18-02-2026, 10:35 PM
(18-02-2026, 08:30 PM)rikforto Wrote: You are not allowed to view links. Register or Login to view.I had some time to actually dig into this this morning
Thank you very much for taking the time to do this verification!
I will look carefully into it, but I have two quick comments:
1. Apologies for the mix of traditional and simplified characters. As it says in the comments at the head of my file, it is derived mainly from You are not allowed to view links. Register or Login to view. that uses mixed character set, presumably because it was created piecemeal by users from the two "characterlands". I was not quite aware of the problem at the time, and assumed that the mixing was okay. There is You are not allowed to view links. Register or Login to view. that lets the user choose the character set, and I used it to check and complete that Wikisource file. The contents if the two files seemed to be mostly the same, but there were a few differences and bugs.
For one thing, they were in different orders. The Wikisource had six sections, each with three subsections, whereas the other one was the other way around; which IIUC is the "classical" order. I reordered the file according to the latter.
And there were a few recipes classified as different "grades" by the two files. And two cases in one file where two recipes had been joined into one. And each file had a few recipes that were missing in the other.
Even after fixing those bugs, I had only 359 recipes instead of the 365 which was supposed to be the classical number.

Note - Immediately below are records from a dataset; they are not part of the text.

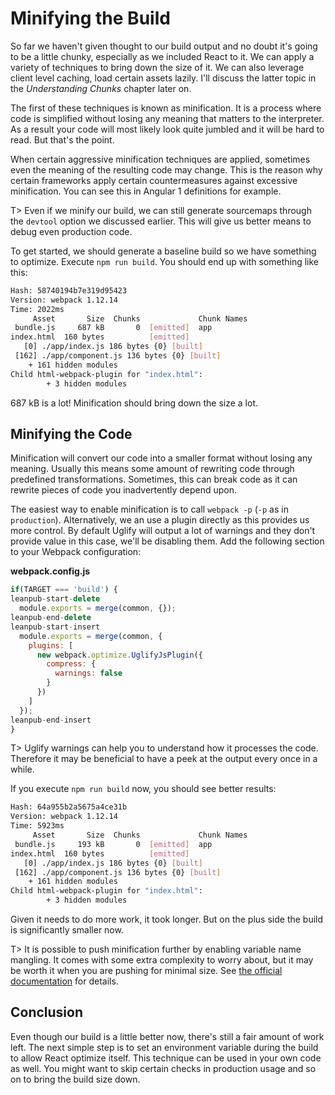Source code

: # Minifying the Build

So far we haven't given thought to our build output and no doubt it's going to be a little chunky, especially as we included React to it. We can apply a variety of techniques to bring down the size of it. We can also leverage client level caching, load certain assets lazily. I'll discuss the latter topic in the *Understanding Chunks* chapter later on.

The first of these techniques is known as minification. It is a process where code is simplified without losing any meaning that matters to the interpreter. As a result your code will most likely look quite jumbled and it will be hard to read. But that's the point.

When certain aggressive minification techniques are applied, sometimes even the meaning of the resulting code may change. This is the reason why certain frameworks apply certain countermeasures against excessive minification. You can see this in Angular 1 definitions for example.

T> Even if we minify our build, we can still generate sourcemaps through the `devtool` option we discussed earlier. This will give us better means to debug even production code.

To get started, we should generate a baseline build so we have something to optimize. Execute `npm run build`. You should end up with something like this:

```bash
Hash: 58740194b7e319d95423
Version: webpack 1.12.14
Time: 2022ms
     Asset       Size  Chunks             Chunk Names
 bundle.js     687 kB       0  [emitted]  app
index.html  160 bytes          [emitted]
   [0] ./app/index.js 186 bytes {0} [built]
 [162] ./app/component.js 136 bytes {0} [built]
    + 161 hidden modules
Child html-webpack-plugin for "index.html":
        + 3 hidden modules
```

687 kB is a lot! Minification should bring down the size a lot.

## Minifying the Code

Minification will convert our code into a smaller format without losing any meaning. Usually this means some amount of rewriting code through predefined transformations. Sometimes, this can break code as it can rewrite pieces of code you inadvertently depend upon.

The easiest way to enable minification is to call `webpack -p` (`-p` as in `production`). Alternatively, we an use a plugin directly as this provides us more control. By default Uglify will output a lot of warnings and they don't provide value in this case, we'll be disabling them. Add the following section to your Webpack configuration:

**webpack.config.js**

```javascript
if(TARGET === 'build') {
leanpub-start-delete
  module.exports = merge(common, {});
leanpub-end-delete
leanpub-start-insert
  module.exports = merge(common, {
    plugins: [
      new webpack.optimize.UglifyJsPlugin({
        compress: {
          warnings: false
        }
      })
    ]
  });
leanpub-end-insert
}
```

T> Uglify warnings can help you to understand how it processes the code. Therefore it may be beneficial to have a peek at the output every once in a while.

If you execute `npm run build` now, you should see better results:

```bash
Hash: 64a955b2a5675a4ce31b
Version: webpack 1.12.14
Time: 5923ms
     Asset       Size  Chunks             Chunk Names
 bundle.js     193 kB       0  [emitted]  app
index.html  160 bytes          [emitted]
   [0] ./app/index.js 186 bytes {0} [built]
 [162] ./app/component.js 136 bytes {0} [built]
    + 161 hidden modules
Child html-webpack-plugin for "index.html":
        + 3 hidden modules
```

Given it needs to do more work, it took longer. But on the plus side the build is significantly smaller now.

T> It is possible to push minification further by enabling variable name mangling. It comes with some extra complexity to worry about, but it may be worth it when you are pushing for minimal size. See [the official documentation](https://webpack.github.io/docs/list-of-plugins.html#uglifyjsplugin) for details.

## Conclusion

Even though our build is a little better now, there's still a fair amount of work left. The next simple step is to set an environment variable during the build to allow React optimize itself. This technique can be used in your own code as well. You might want to skip certain checks in production usage and so on to bring the build size down.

These difficulties should be familiar to anyone who has tried to prepare a book as a digital file suitable for analysis. Ask @MarcoP. I faced them 20 years ago when I was collecting my language samples. (When my students complained that I was too picky on their theses, I would boast that, oh yeah, I also had to fix quite a few errors in the Torah and the Quran.)
One further problem that I discovered when trying to typeset that Rooster recipe in LaTeX is that some characters in the SBJ are so rare that they are missing in both the "traditional" and "simplified" font packages. A couple of them occur in that "Rooster" recipe. That is why Google AI insisted that I switch from pdflatex to xetex, which can typeset any Unicode character, including mixed text and those rare characters.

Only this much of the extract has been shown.